The content of the book seems somewhat skewed. The author has made a brave decision to spend a large proportion of the book teaching the awk scripting language. This would seem to move in a different direction to the majority of newer practitioners, who encourage the jump to learning perl earlier without resorting to heavy use of awk. The introduction specifically mentions the common problem of manipulating file formats required by different programs, but no section defines any of the commonly used biological file formats. This would make file conversions more straightforward and could be usefully located within the appendix. It was encouraging to see a mention of the Bioperl extensions, however brief, although sections on cgi scripting and MySQL would also have been useful.
Since the book encourages the user to attempt scripting and later programming tasks for themselves, it would be helpful to discuss the concept of layout and paths in more depth, perhaps as a specific chapter. Saving programs in consistent places, using links and bin directories are all useful concepts that can stop a machine from becoming hopelessly disorganized.

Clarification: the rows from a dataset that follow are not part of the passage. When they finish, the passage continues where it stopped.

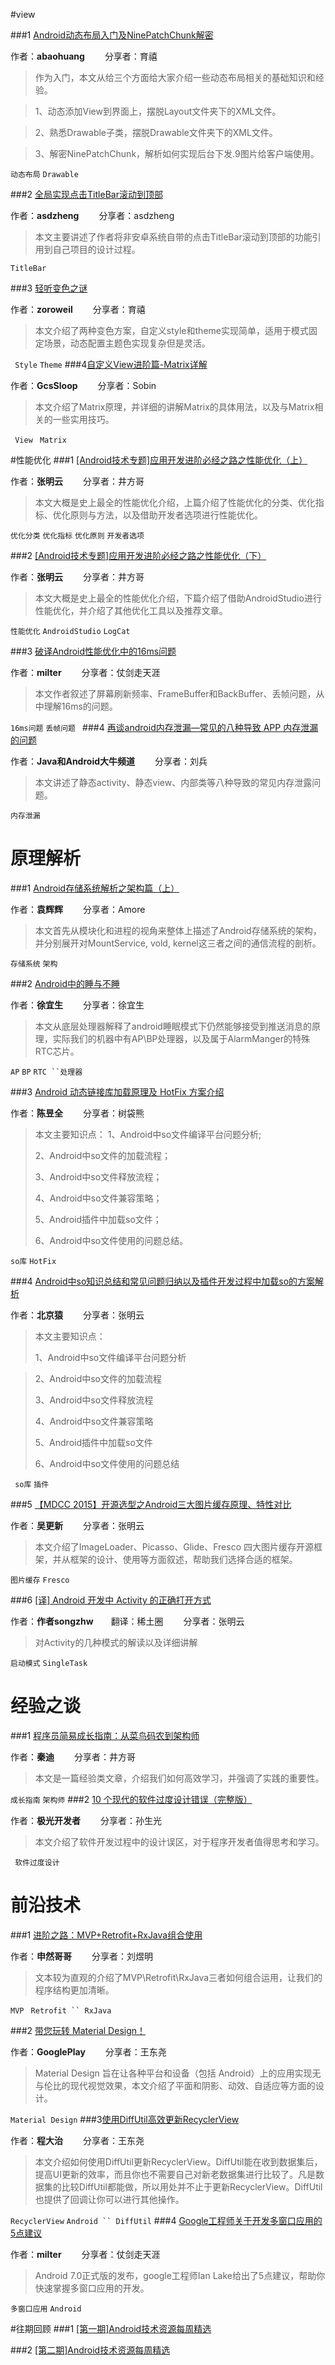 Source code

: #view

###1 [Android动态布局入门及NinePatchChunk解密](http://mp.weixin.qq.com/s?src=3&timestamp=1472257936&ver=1&signature=yqMXbcl6ZZweD*Yw6RUMqCsQbq4B21d0TsgRbHYlI5tUDVoojie3hxUtkF3dKAV4K4aaiziVP2XSX4BpTY3uDznLcxu8mSdMbd*2GYulDZxpVXfCaBGumy9HMok5jevaGoj7nHapMnmoHzZA47CZqsS6sj5EzjnPBOD*5MIYkQI=)

作者：**abaohuang** &emsp;&emsp;分享者：育禧

> 作为入门，本文从给三个方面给大家介绍一些动态布局相关的基础知识和经验。

>1、动态添加View到界面上，摆脱Layout文件夹下的XML文件。

>2、熟悉Drawable子类，摆脱Drawable文件夹下的XML文件。

>3、解密NinePatchChunk，解析如何实现后台下发.9图片给客户端使用。

` 动态布局 ` ` Drawable `


###2 [全局实现点击TitleBar滚动到顶部](http://www.jianshu.com/p/58f15150644d?utm_campaign=maleskine&utm_content=note&utm_medium=reader_share&utm_source=weixin&from=groupmessage&isappinstalled=0)

作者：**asdzheng** &emsp;&emsp;分享者：asdzheng

> 本文主要讲述了作者将非安卓系统自带的点击TitleBar滚动到顶部的功能引用到自己项目的设计过程。

`TitleBar `


###3 [轻听变色之谜](http://mp.weixin.qq.com/s?src=3&timestamp=1472262149&ver=1&signature=yqMXbcl6ZZweD*Yw6RUMqCsQbq4B21d0TsgRbHYlI5sXon51X1bdKPVeCsqDFJdu-uzP-1v8WUGCKi8kXzbKqNhaE3w3oJXW5cVDwOBKVR5Em0MCitFmKSduXqQN1NBbs8ae8qGKTbFZ4aNSO28MvZREakqL0KPGE5n1J6N-Y2I=)

作者：**zoroweil** &emsp;&emsp;分享者：育禧 

> 本文介绍了两种变色方案，自定义style和theme实现简单，适用于模式固定场景，动态配置主题色实现复杂但是灵活。

` Style` ` Theme `
###4[自定义View进阶篇-Matrix详解](http://blog.csdn.net/u013831257/article/details/52102081)

作者：**GcsSloop** &emsp;&emsp;分享者：Sobin

> 本文介绍了Matrix原理，并详细的讲解Matrix的具体用法，以及与Matrix相关的一些实用技巧。

` View` ` Matrix` 

#性能优化
###1 [[Android技术专题]应用开发进阶必经之路之性能优化（上）](http://mp.weixin.qq.com/s?src=3&timestamp=1472264640&ver=1&signature=wJWgCLHF4S27TcdvIpTjEzo7YIH1S55uxIO274Gu8QCoYNqr6VXobKa8yvb9ywJCkfOP9YhvKxes74RQTeVqCiFX2EfXzryNw0wh9jUFyvjp1-Z9zRb4jU5sKbf8RxfLEnYGZpE*WZWdP39AyiwialLLYoq5rWLxRaZMc6ipwu8=)

作者：**张明云** &emsp;&emsp;分享者：井方哥

> 本文大概是史上最全的性能优化介绍，上篇介绍了性能优化的分类、优化指标、优化原则与方法，以及借助开发者选项进行性能优化。

` 优化分类 ` ` 优化指标 ` ` 优化原则 ` ` 开发者选项 ` 

###2 [[Android技术专题]应用开发进阶必经之路之性能优化（下）](http://mp.weixin.qq.com/s?src=3&timestamp=1472264640&ver=1&signature=wJWgCLHF4S27TcdvIpTjEzo7YIH1S55uxIO274Gu8QCoYNqr6VXobKa8yvb9ywJCMiET-Pyde2QcM3eNaJAAXokpNjuIaPu*j-Kl8QYFDzJLl51j5Vp*mJztuCEAoMCUHzL8c-9EV0ib9YkSw0ttv2MCTpmn3AXsBPj5FeEU9f0=)

作者：**张明云** &emsp;&emsp;分享者：井方哥

> 本文大概是史上最全的性能优化介绍，下篇介绍了借助AndroidStudio进行性能优化，并介绍了其他优化工具以及推荐文章。

` 性能优化 ` ` AndroidStudio ` ` LogCat `

###3 [破译Android性能优化中的16ms问题](http://www.jianshu.com/p/a769a6028e51?utm_campaign=haruki&utm_content=note&utm_medium=reader_share&utm_source=weixin&from=groupmessage&isappinstalled=0)

作者：**milter** &emsp;&emsp;分享者：仗剑走天涯 

> 本文作者叙述了屏幕刷新频率、FrameBuffer和BackBuffer、丢帧问题，从中理解16ms的问题。

` 16ms问题 ` `丢帧问题 `
###4 [再谈android内存泄漏—常见的八种导致 APP 内存泄漏的问题](http://mp.weixin.qq.com/s?src=3&timestamp=1472261614&ver=1&signature=wBuHd3vJRQcPO*V*cm9SbvkUWpb0VqbVVnRV7RtQNeBfXX0f7mh0ZOi9sbYeQLD6HpycFiX7aOMTn1RQUpiPhOkzJJp6TXEMI3hjvcljL0tPrnh*1S7I5YhK3djyD*YrhNj6drvvQVAcMPGbA18mxmBQZEfIhxSbmBj1X1i9DCo=)

作者：**Java和Android大牛频道** &emsp;&emsp;分享者：刘兵 

> 本文讲述了静态activity、静态view、内部类等八种导致的常见内存泄露问题。

` 内存泄漏 ` `  `


# 原理解析
###1 [Android存储系统解析之架构篇（上）](http://mp.weixin.qq.com/s?src=3&timestamp=1472261553&ver=1&signature=XtrFZHDSugjrJd77R07HG6ETo2WxP*iqFgzTt-EOJ-N0Ju6cIckGUnC8hXG76Us6MPMsd0pYQMTl17FRiBfP12VTPczbvWOsNxf46yApecXP0xbyH4FFzd1Ebmg1U3ijZcfL6KXoFN94oa1Av4hlWU0rDISW5P6eIbqmN4WLDFA=)

作者：**袁辉辉** &emsp;&emsp;分享者：Amore

> 本文首先从模块化和进程的视角来整体上描述了Android存储系统的架构，并分别展开对MountService, vold, kernel这三者之间的通信流程的剖析。

` 存储系统 ` ` 架构 `

###2 [Android中的睡与不睡](http://mp.weixin.qq.com/s?src=3&timestamp=1472258731&ver=1&signature=1kehy2B7KvVrawDUyTFaC*aWBDzz1J1TKnH9N1HOsCjZtBh3NVkSdq*fuZUpDvbVYhWKpQi77UuYYX46fWlzwZlKy0Gp0EDBGzhFE7-y8Y9BqYVT9hOffXeYecJazMQHtn3pJvjgJXnq04ofgIYTnjc9F1JkMbAqWhA2yCF-KTE=)

作者：**徐宜生** &emsp;&emsp;分享者：徐宜生 

> 本文从底层处理器解释了android睡眠模式下仍然能够接受到推送消息的原理，实际我们的机器中有AP\BP处理器，以及属于AlarmManger的特殊RTC芯片。

` AP ` ` BP ` ` RTC ``处理器 `

###3 [Android 动态链接库加载原理及 HotFix 方案介绍](http://mp.weixin.qq.com/s?src=3&timestamp=1472260320&ver=1&signature=ijVkYCzzFwuuwlDsf4hfRll1X5DW7y4eM1GxWD4VlOOAcn4C1Sm3txNqebZG*CvWqxBMiCUkWaPslr7FfEpeEYDUdqKABx*4MnCqeOv9KYAByJgOB1xDyQ9MNt2e7S2PDuXWqC7vAbiI-BUfoAIl--pnnfU1oE4J9i0E7XXN5mU=)

作者：**陈昱全** &emsp;&emsp;分享者：树袋熊 

>本文主要知识点： 
>1、Android中so文件编译平台问题分析;
>
>2、Android中so文件的加载流程； 
>
>3、Android中so文件释放流程；
>
>4、Android中so文件兼容策略；
>
>5、Android插件中加载so文件；
>
>6、Android中so文件使用的问题总结。

 ` so库 ` ` HotFix `


###4 [Android中so知识总结和常见问题归纳以及插件开发过程中加载so的方案解析](http://note.youdao.com/noteshare?id=d936a12bfa84f4ff322a7a05c64f1ad4)

作者：**北京猿** &emsp;&emsp;分享者：张明云

> 本文主要知识点：
> 
>1、Android中so文件编译平台问题分析

>2、Android中so文件的加载流程
>
>3、Android中so文件释放流程
>
>4、Android中so文件兼容策略
>
>5、Android插件中加载so文件
>
>6、Android中so文件使用的问题总结

` so库` ` 插件 `

###5 [【MDCC 2015】开源选型之Android三大图片缓存原理、特性对比](http://m.csdn.net/article/2015-10-21/2825984?from=groupmessage&isappinstalled=0)

作者：**吴更新** &emsp;&emsp;分享者：张明云

> 本文介绍了ImageLoader、Picasso、Glide、Fresco 四大图片缓存开源框架，并从框架的设计、使用等方面叙述，帮助我们选择合适的框架。

` 图片缓存 ` ` Fresco `

###6 [[译] Android 开发中 Activity 的正确打开方式](http://mp.weixin.qq.com/s?src=3&timestamp=1472263081&ver=1&signature=zHcdLvG8KP86LtDJMW3N8oYhs4t2h4G1kfhLGGzb60XG7OYnMWxPfRkdt345KeMyACEd6hPgZRfh20D4rNXCuN5uMSM0dNaWuRlaeDnL6vc1-H5kSL31U*w3MowhVPLctYM25fTSt5GlT4OHSPkPJrgrXVuOkS1Gra-aVIFbx2g=)

作者：**作者songzhw**&emsp;&emsp;翻译：稀土圈  &emsp;&emsp;分享者：张明云 

> 对Activity的几种模式的解读以及详细讲解

` 启动模式 ` ` SingleTask `

# 经验之谈
###1 [程序员简易成长指南：从菜鸟码农到架构师](http://mp.weixin.qq.com/s?src=3&timestamp=1472262206&ver=1&signature=wz0C0rOE4hyEHQTWtOplUTyZH1CHKoIewuP9cgQC2EFORYb1uNoGIQQ5RsLwlj3TLiQqlRM8HghMpFhnjGoCPiRf8J2OlzKU*iZSA3ScUFpPB0slugpk2yyD5Gzvuto1tqM07ys3uZ4P2EOTq1q662zmenAXLjruMf9m7Peq-Sc=)

作者：**秦迪** &emsp;&emsp;分享者：井方哥

> 本文是一篇经验类文章，介绍我们如何高效学习，并强调了实践的重要性。

` 成长指南 ` ` 架构师 `
###2 [10 个现代的软件过度设计错误（完整版）](http://mp.weixin.qq.com/s?src=3&timestamp=1472258012&ver=1&signature=velxujRwcJHfwqE9JsO*98y019aHHTLna2XPQCaBG2Eo4dIoxkoV0104ndgQEQe5OzDqLOunmq7UY*-c*YYjCV*CSusJ0TPYe4cj3rFoILXFDiqtLww2xzVDpNfzaQkH*zutOzWAA5pXCeDYnbm4rU4GhMx*QnA9-W56S1GmrQ4=)

作者：**极光开发者** &emsp;&emsp;分享者：孙生光

> 本文介绍了软件开发过程中的设计误区，对于程序开发者值得思考和学习。

` 软件过度设计`


# 前沿技术
###1 [进阶之路：MVP+Retrofit+RxJava组合使用](http://mp.weixin.qq.com/s?src=3&timestamp=1472259335&ver=1&signature=zR52bjDsQCSKP-ewe*PItW3c-OROqQEAAbeZ79d*dkJlZ0VRKKZYTDMV5kH-ooSGtBwsN00Go2XC2nGZiOr7v7mEBbeVpb-L*FGVFGahVKdB8REPNQce*YT1jH1MHcp29a0UJqpJGiJUltG8DKwBtS-2eEkNCJZSqaDoChlK*hs=)

作者：**申然哥哥** &emsp;&emsp;分享者：刘煜明 

> 文本较为直观的介绍了MVP\Retrofit\RxJava三者如何组合运用，让我们的程序结构更加清晰。

` MVP  ` ` Retrofit `` RxJava `


###2 [带您玩转 Material Design！](http://mp.weixin.qq.com/s?src=3&timestamp=1472264489&ver=1&signature=2B3Ge09IdlxkRsHPWyyYM20C4bxcDexfAf0K4zhJz0EqTYV5TCz7wN90BLBNnUcbFmsh2Qx0u3GCImw1zXNBDxwFgJnghP-NIGfIjIADKbn3g*KJ2i7xnzY1Kgerg8WCpnE6bvNX2I28byRX9bytbtVC1Yr2JwB61B3x1Z2eI14=)

作者：**GooglePlay** &emsp;&emsp;分享者：王东尧

> Material Design 旨在让各种平台和设备（包括 Android）上的应用实现无与伦比的现代视觉效果，本文介绍了平面和阴影、动效、自适应等方面的设计。

` Material Design ` 
###3[使用DiffUtil高效更新RecyclerView](http://blog.chengdazhi.com/index.php/231?from=groupmessage&isappinstalled=0)

作者：**程大治** &emsp;&emsp;分享者：王东尧

> 本文介绍如何使用DiffUtil更新RecyclerView。DiffUtil能在收到数据集后，提高UI更新的效率，而且你也不需要自己对新老数据集进行比较了。凡是数据集的比较DiffUtil都能做，所以用处并不止于更新RecyclerView。DiffUtil也提供了回调让你可以进行其他操作。

` RecyclerView ` ` Android `` DiffUtil `
###4 [Google工程师关于开发多窗口应用的5点建议](http://www.jianshu.com/p/e4d2a0d6bcd8?utm_campaign=haruki&utm_content=note&utm_medium=reader_share&utm_source=weixin&from=groupmessage&isappinstalled=0)

作者：**milter** &emsp;&emsp;分享者：仗剑走天涯 

> Android 7.0正式版的发布，google工程师Ian Lake给出了5点建议，帮助你快速掌握多窗口应用的开发。

` 多窗口应用 ` ` Android `

#往期回顾
###1 [[第一期]Android技术资源每周精选](https://github.com/OpenDevTeam/OpenBox/blob/master/weekly/2016/08/%5B%E7%AC%AC%E4%B8%80%E6%9C%9F%5DAndroid%E6%8A%80%E6%9C%AF%E8%B5%84%E6%BA%90%E7%B2%BE%E9%80%89_%E4%BA%95%E6%96%B9%E5%93%A5.md)

###2 [[第二期]Android技术资源每周精选](https://github.com/OpenDevTeam/OpenBox/blob/master/weekly/2016/08/%5B%E7%AC%AC%E4%BA%8C%E6%9C%9F%5DAndroid%E6%8A%80%E6%9C%AF%E8%B5%84%E6%BA%90%E7%B2%BE%E9%80%89.md)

An extension of the chapter, covering installation of third-party code, would also have been useful, even though a detailed discussion of make and debugging is outside the remit of this book. This topic is seldom seen in books and would empower the reader to attempt to install some of the many excellent Open Source programs available.
Inbuilt Unix and shell commands can handle a range of data processing tasks but many bioinformatics textbooks do not include them, and yet few people first venturing into computational biology from the bench would turn to a pure Unix textbook for ideas. This book makes a strong attempt to cover an often neglected area, although with only partial success. There is a clear need for a book of this type, to bridge the knowledge gap in a palatable manner. The existing book 'Developing Bioinformatics Computing Skills' (Gibas & Jambeck; O'Reilly & Associates Inc., 2001) occupies a somewhat similar niche, although it places a higher emphasis on bioinformatics analyses.
This will be a useful introductory book for researchers who are not afraid to do some exploration on their own and who want to learn the basics of moving data around efficiently before moving into programming. An enthusiastic reader will, however, soon wish to refer to other textbooks to fill some of the gaps. This book should prove to be a helpful adjunct to the many textbooks dedicated to perl, Unix and bioinformatics tools.